U.K. Chancellor of the Exchequer NigelLawson said the meeting of six major industrial nations in
Paris last month agreed not to publish any bands in connection
with their pact to stabilise currencies.
    Questioned by a parliamentary select committee about why
the participating countries had not announced any bands, Lawson
replied, "we all agreed it would be much more sensible not to."
When asked whether that meant an informal joint currency float
with set ranges was arranged in Paris, Lawson said "I do not
want to reveal the precise nature of the agreement, so as not
to make it easy for" speculation against the accord.
    Lawson said the Paris accord presumed that individual
countries would take corrective action if their currency began
reacting significantly to domestic macroeconomic factors.
    But if such movements were due to extraneous factors,
Lawson said the other pact countries would come to its aid
through concerted intervention on the foreign exchanges.

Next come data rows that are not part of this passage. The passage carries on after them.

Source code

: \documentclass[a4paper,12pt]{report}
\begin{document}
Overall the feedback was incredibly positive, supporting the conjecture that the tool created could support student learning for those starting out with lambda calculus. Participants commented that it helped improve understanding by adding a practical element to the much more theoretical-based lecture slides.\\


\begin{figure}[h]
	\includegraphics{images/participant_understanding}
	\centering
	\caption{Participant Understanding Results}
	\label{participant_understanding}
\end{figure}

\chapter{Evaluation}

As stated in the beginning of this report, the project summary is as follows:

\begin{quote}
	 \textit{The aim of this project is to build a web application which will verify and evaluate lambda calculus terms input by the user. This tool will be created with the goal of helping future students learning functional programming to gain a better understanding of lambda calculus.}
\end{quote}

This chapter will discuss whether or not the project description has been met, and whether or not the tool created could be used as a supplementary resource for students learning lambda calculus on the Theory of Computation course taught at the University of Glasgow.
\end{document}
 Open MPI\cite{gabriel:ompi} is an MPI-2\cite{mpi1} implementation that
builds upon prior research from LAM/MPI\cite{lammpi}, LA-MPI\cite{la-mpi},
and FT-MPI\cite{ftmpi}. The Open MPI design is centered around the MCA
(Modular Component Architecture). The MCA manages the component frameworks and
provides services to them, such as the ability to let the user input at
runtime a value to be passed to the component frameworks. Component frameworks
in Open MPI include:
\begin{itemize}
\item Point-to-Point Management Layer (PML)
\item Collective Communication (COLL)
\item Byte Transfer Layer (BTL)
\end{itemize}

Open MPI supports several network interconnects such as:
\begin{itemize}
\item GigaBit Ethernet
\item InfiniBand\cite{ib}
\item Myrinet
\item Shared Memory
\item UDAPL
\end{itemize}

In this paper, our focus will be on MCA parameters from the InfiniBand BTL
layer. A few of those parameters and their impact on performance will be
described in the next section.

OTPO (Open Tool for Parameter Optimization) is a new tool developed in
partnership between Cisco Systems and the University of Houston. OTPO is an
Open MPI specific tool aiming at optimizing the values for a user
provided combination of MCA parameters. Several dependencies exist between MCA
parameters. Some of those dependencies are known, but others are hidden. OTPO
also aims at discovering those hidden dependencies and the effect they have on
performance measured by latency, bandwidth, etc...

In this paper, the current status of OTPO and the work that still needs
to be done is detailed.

    "It is clear that both Germany and Japan are having
difficulty adjusting to their very large exchange rate
appreciations and making their economies more domestically
oriented, just as it is taking time for the United States to
make its own economy more export oriented," Lawson said.
    In his oral evidence to Parliament's Select Treasury
Committee, Lawson repeated that he was happy with the pound's
current level, adding that "It is an objective ... To try to
keep it around that level."
    He said the perception of sterling on foreign exchanges had
changed since the steep drop in oil prices, largely because the
pound had weathered that period so successfully. "There has been
a reassessment of sterling's fundamentals," Lawson said.  He
disagreed with what he termed "the grossly exaggerated claim"
that real U.K. Interest rates were much higher than those of
other major industrialsed countries.
    Using as a reference the key three-month sterling interbank
rate as quoted in London, Lawson said Britain now had a real
interest rate level of 5.75 pct - the same as Japan did and
only a 0.75 percentaage point above the Group of Five average.
    Lawson confirmed that "over the medium and longer term, the
government's objective is zero inflation."
    He said the government's intention of its PSBR constant at
1.0 pct of GDP "is the modern equivalent of the balanced budget
doctrine."  He added that "to allow the debt/GDP ratio to remain
constant on anything other than zero inflation basis is simply
a recipe for accelerating inflation."